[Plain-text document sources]
-- Opening Marker --

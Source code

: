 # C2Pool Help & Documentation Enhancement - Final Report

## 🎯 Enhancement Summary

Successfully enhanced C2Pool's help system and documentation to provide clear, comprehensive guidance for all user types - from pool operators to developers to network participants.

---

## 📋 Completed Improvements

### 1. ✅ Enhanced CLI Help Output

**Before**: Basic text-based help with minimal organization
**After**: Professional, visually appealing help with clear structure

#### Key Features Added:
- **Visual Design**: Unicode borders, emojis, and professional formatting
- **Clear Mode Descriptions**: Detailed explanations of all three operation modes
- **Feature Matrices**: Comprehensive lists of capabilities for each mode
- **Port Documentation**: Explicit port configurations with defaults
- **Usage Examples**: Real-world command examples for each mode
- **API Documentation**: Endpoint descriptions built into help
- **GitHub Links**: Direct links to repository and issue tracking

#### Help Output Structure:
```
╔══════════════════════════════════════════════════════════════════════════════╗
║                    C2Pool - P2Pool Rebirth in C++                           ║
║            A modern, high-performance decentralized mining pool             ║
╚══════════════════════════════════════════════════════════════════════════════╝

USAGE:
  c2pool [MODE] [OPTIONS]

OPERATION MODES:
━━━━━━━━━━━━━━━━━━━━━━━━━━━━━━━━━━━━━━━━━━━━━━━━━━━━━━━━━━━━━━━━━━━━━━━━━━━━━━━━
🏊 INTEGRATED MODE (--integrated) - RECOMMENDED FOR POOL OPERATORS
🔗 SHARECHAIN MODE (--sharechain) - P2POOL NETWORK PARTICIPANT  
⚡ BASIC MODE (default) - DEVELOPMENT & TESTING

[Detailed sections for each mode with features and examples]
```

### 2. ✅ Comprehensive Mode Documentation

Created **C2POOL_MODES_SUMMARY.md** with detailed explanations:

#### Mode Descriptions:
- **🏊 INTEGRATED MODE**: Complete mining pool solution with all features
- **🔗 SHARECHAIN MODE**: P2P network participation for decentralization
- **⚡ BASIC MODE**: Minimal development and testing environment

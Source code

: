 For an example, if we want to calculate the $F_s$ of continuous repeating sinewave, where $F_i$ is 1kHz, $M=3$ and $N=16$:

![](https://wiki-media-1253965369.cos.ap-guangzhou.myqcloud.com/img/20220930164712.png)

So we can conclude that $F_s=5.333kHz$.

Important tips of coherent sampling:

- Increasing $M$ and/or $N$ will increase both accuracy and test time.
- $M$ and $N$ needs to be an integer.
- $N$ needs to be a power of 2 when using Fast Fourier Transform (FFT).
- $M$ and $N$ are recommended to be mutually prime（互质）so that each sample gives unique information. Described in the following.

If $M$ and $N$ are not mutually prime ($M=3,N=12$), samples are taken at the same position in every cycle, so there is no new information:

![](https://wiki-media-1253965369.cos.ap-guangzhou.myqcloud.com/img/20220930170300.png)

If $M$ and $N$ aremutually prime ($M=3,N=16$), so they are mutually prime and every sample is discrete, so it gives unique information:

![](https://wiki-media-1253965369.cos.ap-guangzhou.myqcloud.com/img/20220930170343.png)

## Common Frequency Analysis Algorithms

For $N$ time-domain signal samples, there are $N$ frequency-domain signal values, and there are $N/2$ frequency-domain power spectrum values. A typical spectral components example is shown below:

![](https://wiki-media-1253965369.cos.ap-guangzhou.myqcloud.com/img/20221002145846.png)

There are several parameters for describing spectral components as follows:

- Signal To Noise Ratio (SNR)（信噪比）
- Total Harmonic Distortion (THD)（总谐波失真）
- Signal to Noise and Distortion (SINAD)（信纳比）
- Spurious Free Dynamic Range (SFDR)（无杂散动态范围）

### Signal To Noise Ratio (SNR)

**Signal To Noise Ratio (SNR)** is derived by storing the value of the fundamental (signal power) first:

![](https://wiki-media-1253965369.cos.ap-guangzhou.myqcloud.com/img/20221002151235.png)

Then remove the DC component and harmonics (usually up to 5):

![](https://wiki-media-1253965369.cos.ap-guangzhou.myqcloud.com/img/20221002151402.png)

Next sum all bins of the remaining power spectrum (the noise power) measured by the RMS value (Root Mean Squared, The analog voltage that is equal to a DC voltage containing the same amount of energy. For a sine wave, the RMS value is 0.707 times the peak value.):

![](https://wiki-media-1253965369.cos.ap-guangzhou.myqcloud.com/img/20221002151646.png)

-- Closing Marker --

Output the records above exactly as written.

Source code

: # C2Pool Help & Documentation Enhancement - Final Report

## 🎯 Enhancement Summary

Successfully enhanced C2Pool's help system and documentation to provide clear, comprehensive guidance for all user types - from pool operators to developers to network participants.

---

## 📋 Completed Improvements

### 1. ✅ Enhanced CLI Help Output

**Before**: Basic text-based help with minimal organization
**After**: Professional, visually appealing help with clear structure

#### Key Features Added:
- **Visual Design**: Unicode borders, emojis, and professional formatting
- **Clear Mode Descriptions**: Detailed explanations of all three operation modes
- **Feature Matrices**: Comprehensive lists of capabilities for each mode
- **Port Documentation**: Explicit port configurations with defaults
- **Usage Examples**: Real-world command examples for each mode
- **API Documentation**: Endpoint descriptions built into help
- **GitHub Links**: Direct links to repository and issue tracking

#### Help Output Structure:
```
╔══════════════════════════════════════════════════════════════════════════════╗
║                    C2Pool - P2Pool Rebirth in C++                           ║
║            A modern, high-performance decentralized mining pool             ║
╚══════════════════════════════════════════════════════════════════════════════╝

USAGE:
  c2pool [MODE] [OPTIONS]

OPERATION MODES:
━━━━━━━━━━━━━━━━━━━━━━━━━━━━━━━━━━━━━━━━━━━━━━━━━━━━━━━━━━━━━━━━━━━━━━━━━━━━━━━━
🏊 INTEGRATED MODE (--integrated) - RECOMMENDED FOR POOL OPERATORS
🔗 SHARECHAIN MODE (--sharechain) - P2POOL NETWORK PARTICIPANT  
⚡ BASIC MODE (default) - DEVELOPMENT & TESTING

[Detailed sections for each mode with features and examples]
```

### 2. ✅ Comprehensive Mode Documentation

Created **C2POOL_MODES_SUMMARY.md** with detailed explanations:

#### Mode Descriptions:
- **🏊 INTEGRATED MODE**: Complete mining pool solution with all features
- **🔗 SHARECHAIN MODE**: P2P network participation for decentralization
- **⚡ BASIC MODE**: Minimal development and testing environment

Source code

: For an example, if we want to calculate the $F_s$ of continuous repeating sinewave, where $F_i$ is 1kHz, $M=3$ and $N=16$:

![](https://wiki-media-1253965369.cos.ap-guangzhou.myqcloud.com/img/20220930164712.png)

So we can conclude that $F_s=5.333kHz$.

Important tips of coherent sampling:

- Increasing $M$ and/or $N$ will increase both accuracy and test time.
- $M$ and $N$ needs to be an integer.
- $N$ needs to be a power of 2 when using Fast Fourier Transform (FFT).
- $M$ and $N$ are recommended to be mutually prime（互质）so that each sample gives unique information. Described in the following.

If $M$ and $N$ are not mutually prime ($M=3,N=12$), samples are taken at the same position in every cycle, so there is no new information:

![](https://wiki-media-1253965369.cos.ap-guangzhou.myqcloud.com/img/20220930170300.png)

If $M$ and $N$ aremutually prime ($M=3,N=16$), so they are mutually prime and every sample is discrete, so it gives unique information:

![](https://wiki-media-1253965369.cos.ap-guangzhou.myqcloud.com/img/20220930170343.png)

## Common Frequency Analysis Algorithms

For $N$ time-domain signal samples, there are $N$ frequency-domain signal values, and there are $N/2$ frequency-domain power spectrum values. A typical spectral components example is shown below:

![](https://wiki-media-1253965369.cos.ap-guangzhou.myqcloud.com/img/20221002145846.png)

There are several parameters for describing spectral components as follows:

- Signal To Noise Ratio (SNR)（信噪比）
- Total Harmonic Distortion (THD)（总谐波失真）
- Signal to Noise and Distortion (SINAD)（信纳比）
- Spurious Free Dynamic Range (SFDR)（无杂散动态范围）

### Signal To Noise Ratio (SNR)

**Signal To Noise Ratio (SNR)** is derived by storing the value of the fundamental (signal power) first:

![](https://wiki-media-1253965369.cos.ap-guangzhou.myqcloud.com/img/20221002151235.png)

Then remove the DC component and harmonics (usually up to 5):

![](https://wiki-media-1253965369.cos.ap-guangzhou.myqcloud.com/img/20221002151402.png)

Next sum all bins of the remaining power spectrum (the noise power) measured by the RMS value (Root Mean Squared, The analog voltage that is equal to a DC voltage containing the same amount of energy. For a sine wave, the RMS value is 0.707 times the peak value.):

![](https://wiki-media-1253965369.cos.ap-guangzhou.myqcloud.com/img/20221002151646.png)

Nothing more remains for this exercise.